▶ [Aim of the exercise]: Among the lines below, output only those between the line holding "- Start Writing what assets I need" and the line holding "To change the topic", inclusive, exactly as written and with no pictures.

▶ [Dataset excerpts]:

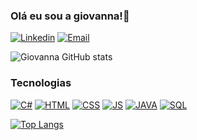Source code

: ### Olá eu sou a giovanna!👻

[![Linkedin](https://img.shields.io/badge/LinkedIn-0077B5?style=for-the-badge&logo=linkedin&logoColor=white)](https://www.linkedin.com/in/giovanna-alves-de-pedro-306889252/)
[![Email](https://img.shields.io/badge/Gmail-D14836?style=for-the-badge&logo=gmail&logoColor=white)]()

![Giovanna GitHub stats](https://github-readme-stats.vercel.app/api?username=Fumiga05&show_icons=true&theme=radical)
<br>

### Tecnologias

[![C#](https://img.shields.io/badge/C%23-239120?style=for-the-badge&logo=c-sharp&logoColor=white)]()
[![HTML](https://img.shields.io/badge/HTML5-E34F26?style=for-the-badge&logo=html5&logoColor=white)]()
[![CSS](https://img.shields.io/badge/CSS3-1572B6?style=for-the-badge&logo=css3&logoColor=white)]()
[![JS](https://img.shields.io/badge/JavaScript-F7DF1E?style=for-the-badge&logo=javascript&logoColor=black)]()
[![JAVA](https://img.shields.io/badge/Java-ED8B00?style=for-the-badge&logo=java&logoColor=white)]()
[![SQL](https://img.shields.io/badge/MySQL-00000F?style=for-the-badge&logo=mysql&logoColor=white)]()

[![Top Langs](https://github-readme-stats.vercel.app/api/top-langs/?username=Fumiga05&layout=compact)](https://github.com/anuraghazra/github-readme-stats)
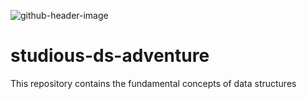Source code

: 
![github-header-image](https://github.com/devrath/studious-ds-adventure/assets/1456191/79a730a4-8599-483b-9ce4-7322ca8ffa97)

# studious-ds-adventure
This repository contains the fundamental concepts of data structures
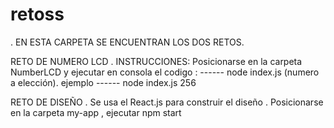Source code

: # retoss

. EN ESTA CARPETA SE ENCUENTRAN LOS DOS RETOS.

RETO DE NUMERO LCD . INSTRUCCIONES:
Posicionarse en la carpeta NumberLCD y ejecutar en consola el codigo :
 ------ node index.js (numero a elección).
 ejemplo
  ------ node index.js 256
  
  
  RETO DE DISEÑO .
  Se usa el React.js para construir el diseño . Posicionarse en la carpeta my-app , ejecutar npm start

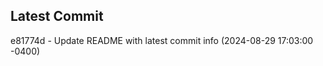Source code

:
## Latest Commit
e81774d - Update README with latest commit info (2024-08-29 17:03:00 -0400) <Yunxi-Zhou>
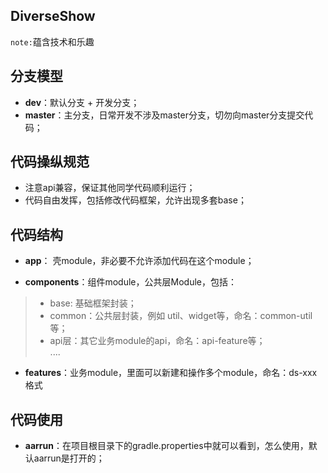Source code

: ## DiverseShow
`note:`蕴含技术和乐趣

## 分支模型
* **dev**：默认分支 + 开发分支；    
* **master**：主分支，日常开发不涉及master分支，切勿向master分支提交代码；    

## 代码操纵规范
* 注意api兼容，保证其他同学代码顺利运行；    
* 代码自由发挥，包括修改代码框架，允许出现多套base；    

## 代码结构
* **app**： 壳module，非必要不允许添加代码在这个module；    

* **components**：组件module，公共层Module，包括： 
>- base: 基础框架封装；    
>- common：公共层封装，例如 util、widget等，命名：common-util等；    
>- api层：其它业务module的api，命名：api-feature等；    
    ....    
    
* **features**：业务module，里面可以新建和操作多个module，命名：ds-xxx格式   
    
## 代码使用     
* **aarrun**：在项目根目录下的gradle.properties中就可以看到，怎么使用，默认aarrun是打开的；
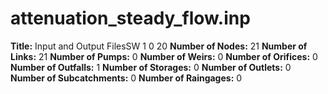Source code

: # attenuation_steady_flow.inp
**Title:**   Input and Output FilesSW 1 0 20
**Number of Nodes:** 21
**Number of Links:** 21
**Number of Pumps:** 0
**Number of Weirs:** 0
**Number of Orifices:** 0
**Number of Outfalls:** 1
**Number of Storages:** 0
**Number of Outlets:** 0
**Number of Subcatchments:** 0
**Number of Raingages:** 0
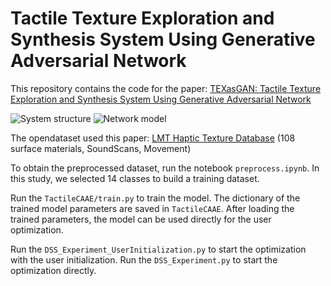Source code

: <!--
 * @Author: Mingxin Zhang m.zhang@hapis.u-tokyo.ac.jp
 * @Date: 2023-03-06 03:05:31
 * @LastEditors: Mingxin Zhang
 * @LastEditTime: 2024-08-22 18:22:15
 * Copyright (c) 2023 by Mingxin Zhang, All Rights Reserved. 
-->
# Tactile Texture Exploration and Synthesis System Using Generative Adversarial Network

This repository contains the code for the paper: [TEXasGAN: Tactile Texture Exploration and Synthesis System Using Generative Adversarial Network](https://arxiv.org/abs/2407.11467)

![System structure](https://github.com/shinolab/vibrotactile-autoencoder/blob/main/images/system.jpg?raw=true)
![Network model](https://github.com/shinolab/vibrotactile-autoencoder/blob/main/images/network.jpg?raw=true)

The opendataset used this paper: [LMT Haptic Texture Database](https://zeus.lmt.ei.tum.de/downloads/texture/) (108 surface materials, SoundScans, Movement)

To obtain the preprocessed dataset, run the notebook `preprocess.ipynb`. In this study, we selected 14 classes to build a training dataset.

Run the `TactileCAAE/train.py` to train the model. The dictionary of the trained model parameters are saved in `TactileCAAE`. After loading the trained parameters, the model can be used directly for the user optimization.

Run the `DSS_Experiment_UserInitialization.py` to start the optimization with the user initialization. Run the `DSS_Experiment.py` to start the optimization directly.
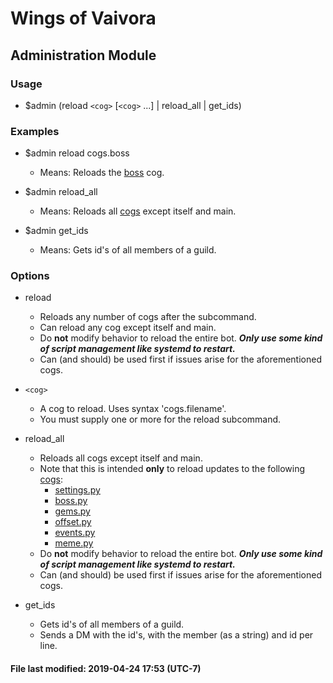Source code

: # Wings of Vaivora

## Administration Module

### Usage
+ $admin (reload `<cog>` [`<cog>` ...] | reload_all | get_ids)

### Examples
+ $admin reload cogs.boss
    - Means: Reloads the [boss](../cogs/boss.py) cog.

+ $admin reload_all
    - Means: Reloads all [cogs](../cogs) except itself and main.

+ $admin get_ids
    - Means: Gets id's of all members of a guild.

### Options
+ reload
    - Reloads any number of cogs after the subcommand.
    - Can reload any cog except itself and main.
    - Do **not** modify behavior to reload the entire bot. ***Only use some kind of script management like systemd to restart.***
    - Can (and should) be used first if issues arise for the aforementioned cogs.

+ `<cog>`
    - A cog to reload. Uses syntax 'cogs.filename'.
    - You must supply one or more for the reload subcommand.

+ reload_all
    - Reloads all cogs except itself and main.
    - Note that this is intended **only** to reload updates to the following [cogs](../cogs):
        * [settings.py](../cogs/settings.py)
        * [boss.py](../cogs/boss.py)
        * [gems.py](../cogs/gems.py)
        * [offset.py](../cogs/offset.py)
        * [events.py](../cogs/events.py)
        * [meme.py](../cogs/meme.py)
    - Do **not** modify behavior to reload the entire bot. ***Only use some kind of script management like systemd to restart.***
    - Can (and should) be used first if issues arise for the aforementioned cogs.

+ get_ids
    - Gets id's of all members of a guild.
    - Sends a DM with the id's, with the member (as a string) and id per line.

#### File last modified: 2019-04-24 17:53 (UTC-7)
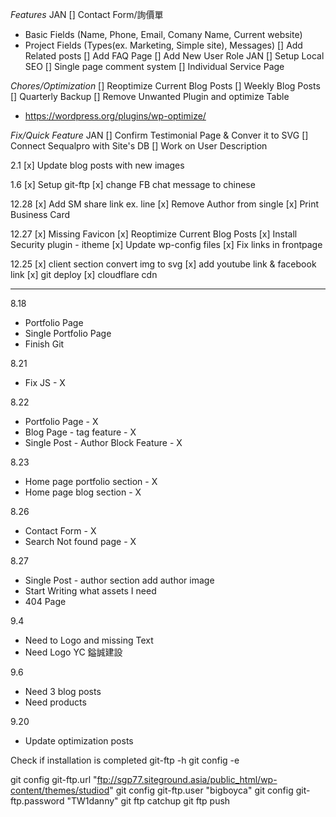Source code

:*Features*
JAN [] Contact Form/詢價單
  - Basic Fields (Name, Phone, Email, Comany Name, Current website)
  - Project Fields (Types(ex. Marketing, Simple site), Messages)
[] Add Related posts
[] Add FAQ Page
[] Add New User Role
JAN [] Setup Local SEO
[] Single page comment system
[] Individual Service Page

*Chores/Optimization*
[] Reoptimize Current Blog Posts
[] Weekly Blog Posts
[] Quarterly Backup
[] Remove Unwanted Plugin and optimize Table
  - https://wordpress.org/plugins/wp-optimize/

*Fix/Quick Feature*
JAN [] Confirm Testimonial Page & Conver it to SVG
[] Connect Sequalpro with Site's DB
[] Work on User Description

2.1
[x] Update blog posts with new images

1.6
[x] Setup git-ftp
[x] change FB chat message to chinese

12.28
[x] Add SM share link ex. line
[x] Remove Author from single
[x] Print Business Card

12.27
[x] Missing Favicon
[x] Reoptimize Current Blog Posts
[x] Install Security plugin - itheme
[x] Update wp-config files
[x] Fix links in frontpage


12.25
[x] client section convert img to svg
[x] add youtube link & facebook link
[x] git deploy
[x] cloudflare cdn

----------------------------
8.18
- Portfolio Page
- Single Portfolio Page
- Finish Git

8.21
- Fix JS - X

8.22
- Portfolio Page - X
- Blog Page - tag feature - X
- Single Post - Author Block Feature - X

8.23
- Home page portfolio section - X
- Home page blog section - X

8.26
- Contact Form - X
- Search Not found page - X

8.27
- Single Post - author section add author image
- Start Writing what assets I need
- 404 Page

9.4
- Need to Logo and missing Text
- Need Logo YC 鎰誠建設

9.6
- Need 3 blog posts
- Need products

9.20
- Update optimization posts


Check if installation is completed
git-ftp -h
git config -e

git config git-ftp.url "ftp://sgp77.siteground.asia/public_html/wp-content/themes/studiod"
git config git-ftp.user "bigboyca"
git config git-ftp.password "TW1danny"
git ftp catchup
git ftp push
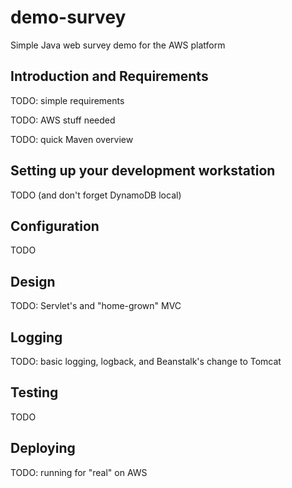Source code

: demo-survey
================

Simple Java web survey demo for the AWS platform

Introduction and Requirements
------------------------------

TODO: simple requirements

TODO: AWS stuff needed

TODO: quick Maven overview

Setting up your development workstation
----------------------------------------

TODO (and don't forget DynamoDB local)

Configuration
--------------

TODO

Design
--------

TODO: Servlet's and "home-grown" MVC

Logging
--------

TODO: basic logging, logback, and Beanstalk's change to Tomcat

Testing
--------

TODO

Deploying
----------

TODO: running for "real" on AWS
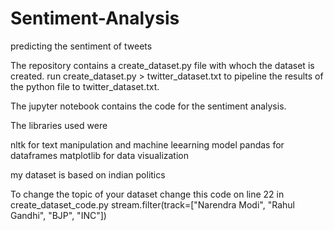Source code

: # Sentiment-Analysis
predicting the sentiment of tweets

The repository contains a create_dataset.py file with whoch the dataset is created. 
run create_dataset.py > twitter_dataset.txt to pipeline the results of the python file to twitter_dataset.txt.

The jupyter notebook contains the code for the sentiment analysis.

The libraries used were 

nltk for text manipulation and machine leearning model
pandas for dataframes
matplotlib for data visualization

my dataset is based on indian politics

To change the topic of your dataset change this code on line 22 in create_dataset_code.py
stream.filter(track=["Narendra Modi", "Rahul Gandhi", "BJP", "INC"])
* * *
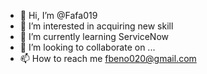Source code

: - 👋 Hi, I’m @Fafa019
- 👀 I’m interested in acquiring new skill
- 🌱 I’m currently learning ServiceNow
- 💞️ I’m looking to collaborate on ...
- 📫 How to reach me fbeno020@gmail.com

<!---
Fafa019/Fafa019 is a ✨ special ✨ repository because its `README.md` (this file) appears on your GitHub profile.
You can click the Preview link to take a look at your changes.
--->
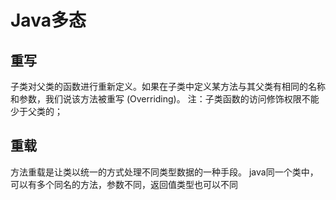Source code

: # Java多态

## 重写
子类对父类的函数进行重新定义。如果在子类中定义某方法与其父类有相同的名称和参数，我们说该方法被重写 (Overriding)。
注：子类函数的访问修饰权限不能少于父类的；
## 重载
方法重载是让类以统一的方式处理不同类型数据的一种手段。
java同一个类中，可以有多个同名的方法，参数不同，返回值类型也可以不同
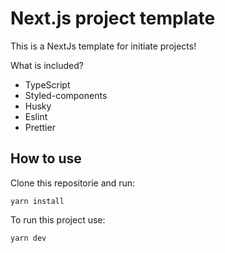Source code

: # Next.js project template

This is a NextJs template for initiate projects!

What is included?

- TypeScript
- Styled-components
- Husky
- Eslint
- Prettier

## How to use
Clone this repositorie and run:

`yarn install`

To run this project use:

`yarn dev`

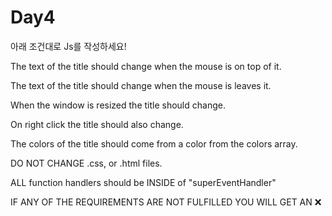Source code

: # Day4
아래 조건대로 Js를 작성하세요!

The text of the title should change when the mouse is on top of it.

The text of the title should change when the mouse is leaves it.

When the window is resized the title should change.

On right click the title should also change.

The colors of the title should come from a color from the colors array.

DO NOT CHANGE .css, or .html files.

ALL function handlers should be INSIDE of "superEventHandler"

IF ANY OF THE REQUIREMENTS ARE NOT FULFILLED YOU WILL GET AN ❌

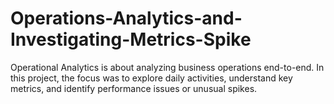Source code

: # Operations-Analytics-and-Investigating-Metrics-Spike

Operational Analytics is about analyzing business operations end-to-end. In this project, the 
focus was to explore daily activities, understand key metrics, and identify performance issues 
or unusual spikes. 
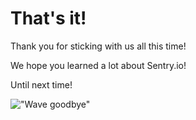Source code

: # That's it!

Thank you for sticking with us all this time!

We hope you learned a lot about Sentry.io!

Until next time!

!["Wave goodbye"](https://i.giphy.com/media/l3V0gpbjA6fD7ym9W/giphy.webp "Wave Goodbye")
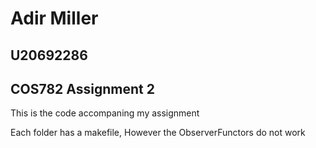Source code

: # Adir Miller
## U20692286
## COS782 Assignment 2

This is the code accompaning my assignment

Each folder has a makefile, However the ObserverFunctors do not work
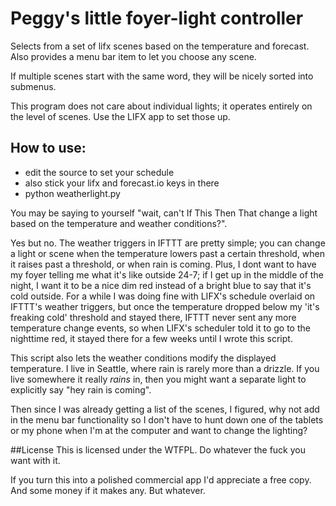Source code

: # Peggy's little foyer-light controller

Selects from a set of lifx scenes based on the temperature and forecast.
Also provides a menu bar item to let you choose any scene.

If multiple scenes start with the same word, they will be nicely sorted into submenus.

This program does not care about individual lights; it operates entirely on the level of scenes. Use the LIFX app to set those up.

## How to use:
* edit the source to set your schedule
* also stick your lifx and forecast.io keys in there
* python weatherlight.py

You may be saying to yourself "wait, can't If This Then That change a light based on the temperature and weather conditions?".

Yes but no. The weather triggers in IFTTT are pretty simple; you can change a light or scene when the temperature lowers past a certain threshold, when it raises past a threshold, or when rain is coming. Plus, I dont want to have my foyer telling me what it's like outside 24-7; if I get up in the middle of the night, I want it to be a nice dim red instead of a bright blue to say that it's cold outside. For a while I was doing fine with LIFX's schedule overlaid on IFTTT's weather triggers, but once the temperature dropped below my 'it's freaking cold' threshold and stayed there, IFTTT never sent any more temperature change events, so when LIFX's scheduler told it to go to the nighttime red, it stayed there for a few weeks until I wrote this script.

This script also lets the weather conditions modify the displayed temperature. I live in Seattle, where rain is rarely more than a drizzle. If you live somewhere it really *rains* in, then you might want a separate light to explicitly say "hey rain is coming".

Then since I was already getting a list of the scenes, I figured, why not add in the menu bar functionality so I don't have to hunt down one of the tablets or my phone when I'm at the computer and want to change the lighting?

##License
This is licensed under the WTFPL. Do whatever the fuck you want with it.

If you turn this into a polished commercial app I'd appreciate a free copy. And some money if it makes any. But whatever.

▶ [Completed task]:
- Start Writing what assets I need
- 404 Page

9.4
- Need to Logo and missing Text
- Need Logo YC 鎰誠建設

9.6
- Need 3 blog posts
- Need products

9.20
- Update optimization posts


Check if installation is completed
git-ftp -h
git config -e

git config git-ftp.url "ftp://sgp77.siteground.asia/public_html/wp-content/themes/studiod"
git config git-ftp.user "bigboyca"
git config git-ftp.password "TW1danny"
git ftp catchup
git ftp push
Source code

: demo-survey
================

Simple Java web survey demo for the AWS platform

Introduction and Requirements
------------------------------

TODO: simple requirements

TODO: AWS stuff needed

TODO: quick Maven overview

Setting up your development workstation
----------------------------------------

TODO (and don't forget DynamoDB local)

Configuration
--------------

TODO

Design
--------

TODO: Servlet's and "home-grown" MVC

Logging
--------

TODO: basic logging, logback, and Beanstalk's change to Tomcat

Testing
--------

TODO

Deploying
----------

TODO: running for "real" on AWS
Source code

: # Sentiment-Analysis
predicting the sentiment of tweets

The repository contains a create_dataset.py file with whoch the dataset is created. 
run create_dataset.py > twitter_dataset.txt to pipeline the results of the python file to twitter_dataset.txt.

The jupyter notebook contains the code for the sentiment analysis.

The libraries used were 

nltk for text manipulation and machine leearning model
pandas for dataframes
matplotlib for data visualization

my dataset is based on indian politics

To change the topic of your dataset change this code on line 22 in create_dataset_code.py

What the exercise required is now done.